# Work instructions
From the line with "Video Quality of" through the line with "To the best", inclusive, return each line of the data below exactly and leave the rest out.

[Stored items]
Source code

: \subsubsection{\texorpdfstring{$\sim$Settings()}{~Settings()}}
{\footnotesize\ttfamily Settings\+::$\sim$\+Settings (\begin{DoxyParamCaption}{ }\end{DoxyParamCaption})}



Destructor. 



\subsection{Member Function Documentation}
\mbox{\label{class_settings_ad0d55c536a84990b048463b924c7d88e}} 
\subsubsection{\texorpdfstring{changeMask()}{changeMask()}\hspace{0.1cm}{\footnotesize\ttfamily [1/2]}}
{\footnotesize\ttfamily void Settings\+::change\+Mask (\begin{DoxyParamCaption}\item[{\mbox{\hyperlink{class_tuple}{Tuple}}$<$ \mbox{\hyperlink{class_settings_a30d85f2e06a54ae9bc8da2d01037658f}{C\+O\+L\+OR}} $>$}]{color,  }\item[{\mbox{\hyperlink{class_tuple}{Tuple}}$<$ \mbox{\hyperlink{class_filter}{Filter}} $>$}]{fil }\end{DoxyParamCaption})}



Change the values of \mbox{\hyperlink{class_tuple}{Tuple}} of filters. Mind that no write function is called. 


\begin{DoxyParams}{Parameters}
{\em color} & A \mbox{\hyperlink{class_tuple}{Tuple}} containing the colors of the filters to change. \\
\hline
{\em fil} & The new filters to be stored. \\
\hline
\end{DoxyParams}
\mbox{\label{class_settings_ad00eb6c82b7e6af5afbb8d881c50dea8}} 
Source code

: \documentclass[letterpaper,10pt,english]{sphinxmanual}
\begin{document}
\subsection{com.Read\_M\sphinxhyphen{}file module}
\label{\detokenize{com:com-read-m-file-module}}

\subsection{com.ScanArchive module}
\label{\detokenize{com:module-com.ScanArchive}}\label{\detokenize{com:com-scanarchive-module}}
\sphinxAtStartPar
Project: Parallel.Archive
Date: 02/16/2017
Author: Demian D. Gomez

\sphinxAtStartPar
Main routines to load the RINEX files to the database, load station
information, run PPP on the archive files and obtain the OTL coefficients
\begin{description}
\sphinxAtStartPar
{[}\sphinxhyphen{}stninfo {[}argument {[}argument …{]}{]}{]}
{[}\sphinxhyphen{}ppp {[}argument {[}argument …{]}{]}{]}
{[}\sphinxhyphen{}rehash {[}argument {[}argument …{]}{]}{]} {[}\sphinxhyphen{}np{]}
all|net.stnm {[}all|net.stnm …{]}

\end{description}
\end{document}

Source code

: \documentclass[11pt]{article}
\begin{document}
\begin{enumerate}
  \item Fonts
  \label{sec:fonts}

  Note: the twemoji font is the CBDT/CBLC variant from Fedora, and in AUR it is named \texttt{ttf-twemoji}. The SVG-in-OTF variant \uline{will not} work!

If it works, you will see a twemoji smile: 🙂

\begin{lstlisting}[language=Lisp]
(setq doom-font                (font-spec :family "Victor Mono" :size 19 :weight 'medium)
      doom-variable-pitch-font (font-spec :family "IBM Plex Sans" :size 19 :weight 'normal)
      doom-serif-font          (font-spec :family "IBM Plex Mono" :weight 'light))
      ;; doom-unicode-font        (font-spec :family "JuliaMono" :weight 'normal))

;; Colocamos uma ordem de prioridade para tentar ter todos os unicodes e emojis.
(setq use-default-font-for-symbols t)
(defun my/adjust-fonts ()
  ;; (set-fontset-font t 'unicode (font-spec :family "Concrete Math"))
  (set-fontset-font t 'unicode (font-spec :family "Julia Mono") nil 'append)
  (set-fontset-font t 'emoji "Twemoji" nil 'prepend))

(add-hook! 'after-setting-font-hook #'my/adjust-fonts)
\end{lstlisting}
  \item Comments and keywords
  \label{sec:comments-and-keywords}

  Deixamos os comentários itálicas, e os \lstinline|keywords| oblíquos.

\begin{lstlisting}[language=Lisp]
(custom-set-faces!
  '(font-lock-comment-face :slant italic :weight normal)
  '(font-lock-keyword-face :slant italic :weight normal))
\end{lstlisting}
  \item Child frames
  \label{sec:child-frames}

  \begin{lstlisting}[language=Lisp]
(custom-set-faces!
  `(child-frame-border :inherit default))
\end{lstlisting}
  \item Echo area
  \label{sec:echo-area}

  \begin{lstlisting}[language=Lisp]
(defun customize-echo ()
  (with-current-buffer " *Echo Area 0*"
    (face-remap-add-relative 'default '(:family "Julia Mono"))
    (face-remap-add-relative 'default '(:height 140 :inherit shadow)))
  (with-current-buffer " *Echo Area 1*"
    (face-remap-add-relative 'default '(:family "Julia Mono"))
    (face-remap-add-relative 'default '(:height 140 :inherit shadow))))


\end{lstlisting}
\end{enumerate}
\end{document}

---

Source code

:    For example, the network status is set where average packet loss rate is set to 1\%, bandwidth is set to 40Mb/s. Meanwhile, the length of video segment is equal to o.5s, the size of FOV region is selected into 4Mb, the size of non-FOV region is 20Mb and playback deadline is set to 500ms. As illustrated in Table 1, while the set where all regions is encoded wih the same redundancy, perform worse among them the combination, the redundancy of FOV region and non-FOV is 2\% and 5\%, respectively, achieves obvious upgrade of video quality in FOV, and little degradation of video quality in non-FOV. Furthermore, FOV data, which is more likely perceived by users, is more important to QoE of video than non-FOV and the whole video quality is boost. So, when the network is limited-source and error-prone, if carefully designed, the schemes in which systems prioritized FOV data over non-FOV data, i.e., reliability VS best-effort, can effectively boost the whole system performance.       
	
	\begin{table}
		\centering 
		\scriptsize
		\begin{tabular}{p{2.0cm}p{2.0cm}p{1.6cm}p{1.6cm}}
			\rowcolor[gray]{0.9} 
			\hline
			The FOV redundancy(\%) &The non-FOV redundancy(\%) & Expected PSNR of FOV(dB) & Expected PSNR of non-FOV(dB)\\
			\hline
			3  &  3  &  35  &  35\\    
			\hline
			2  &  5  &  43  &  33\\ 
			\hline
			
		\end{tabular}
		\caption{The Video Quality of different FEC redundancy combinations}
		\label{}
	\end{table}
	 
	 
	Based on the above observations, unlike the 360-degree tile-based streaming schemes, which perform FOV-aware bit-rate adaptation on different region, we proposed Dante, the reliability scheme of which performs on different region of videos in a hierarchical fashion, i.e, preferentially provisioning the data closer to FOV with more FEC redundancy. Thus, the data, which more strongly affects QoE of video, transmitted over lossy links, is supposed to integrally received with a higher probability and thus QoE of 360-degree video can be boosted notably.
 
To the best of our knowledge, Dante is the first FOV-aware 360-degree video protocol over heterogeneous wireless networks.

# Solution below
		\caption{The Video Quality of different FEC redundancy combinations}
		\label{}
	\end{table}
	 
	 
	Based on the above observations, unlike the 360-degree tile-based streaming schemes, which perform FOV-aware bit-rate adaptation on different region, we proposed Dante, the reliability scheme of which performs on different region of videos in a hierarchical fashion, i.e, preferentially provisioning the data closer to FOV with more FEC redundancy. Thus, the data, which more strongly affects QoE of video, transmitted over lossy links, is supposed to integrally received with a higher probability and thus QoE of 360-degree video can be boosted notably.
 
To the best of our knowledge, Dante is the first FOV-aware 360-degree video protocol over heterogeneous wireless networks.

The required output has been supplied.